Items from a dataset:
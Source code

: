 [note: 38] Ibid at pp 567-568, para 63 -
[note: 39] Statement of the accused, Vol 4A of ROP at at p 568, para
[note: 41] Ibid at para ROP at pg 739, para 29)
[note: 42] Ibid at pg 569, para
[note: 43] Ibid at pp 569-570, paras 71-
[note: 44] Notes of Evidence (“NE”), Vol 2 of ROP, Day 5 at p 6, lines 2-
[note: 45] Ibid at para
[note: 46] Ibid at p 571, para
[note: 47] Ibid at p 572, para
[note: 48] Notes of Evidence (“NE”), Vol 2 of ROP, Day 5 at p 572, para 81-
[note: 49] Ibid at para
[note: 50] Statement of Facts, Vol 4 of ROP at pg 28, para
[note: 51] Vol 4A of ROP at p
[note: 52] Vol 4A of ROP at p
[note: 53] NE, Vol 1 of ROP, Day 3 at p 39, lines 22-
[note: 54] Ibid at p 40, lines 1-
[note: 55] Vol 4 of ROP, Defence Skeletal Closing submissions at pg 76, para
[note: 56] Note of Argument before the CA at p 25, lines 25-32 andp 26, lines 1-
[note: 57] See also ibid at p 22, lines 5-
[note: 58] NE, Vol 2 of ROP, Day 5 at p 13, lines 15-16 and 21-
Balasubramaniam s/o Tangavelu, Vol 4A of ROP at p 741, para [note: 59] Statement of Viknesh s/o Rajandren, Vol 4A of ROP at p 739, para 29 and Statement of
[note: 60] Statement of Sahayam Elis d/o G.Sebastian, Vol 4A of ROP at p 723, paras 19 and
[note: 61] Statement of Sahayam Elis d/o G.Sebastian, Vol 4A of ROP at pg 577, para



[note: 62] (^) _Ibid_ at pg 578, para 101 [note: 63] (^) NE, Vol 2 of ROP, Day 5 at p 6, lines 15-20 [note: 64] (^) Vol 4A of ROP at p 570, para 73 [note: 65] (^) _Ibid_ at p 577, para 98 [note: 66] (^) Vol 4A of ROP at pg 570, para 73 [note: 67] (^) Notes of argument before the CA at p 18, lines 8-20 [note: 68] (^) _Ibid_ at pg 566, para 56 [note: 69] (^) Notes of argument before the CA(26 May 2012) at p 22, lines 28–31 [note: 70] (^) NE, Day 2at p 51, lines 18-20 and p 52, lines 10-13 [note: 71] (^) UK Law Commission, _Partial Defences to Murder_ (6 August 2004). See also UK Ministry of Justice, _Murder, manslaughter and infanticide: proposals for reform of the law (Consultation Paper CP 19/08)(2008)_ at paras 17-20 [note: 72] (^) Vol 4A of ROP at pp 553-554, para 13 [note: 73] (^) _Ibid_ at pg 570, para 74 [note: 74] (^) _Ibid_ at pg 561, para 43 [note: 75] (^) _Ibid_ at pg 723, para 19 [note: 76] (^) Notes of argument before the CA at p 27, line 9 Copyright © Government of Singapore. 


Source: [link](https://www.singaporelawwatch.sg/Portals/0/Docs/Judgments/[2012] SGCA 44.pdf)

WHAT IS REQUIRED:
Looking at the records, how many of the lines contain the string "Evidence"? Only the number should be given.

RESPONSE AREA:
2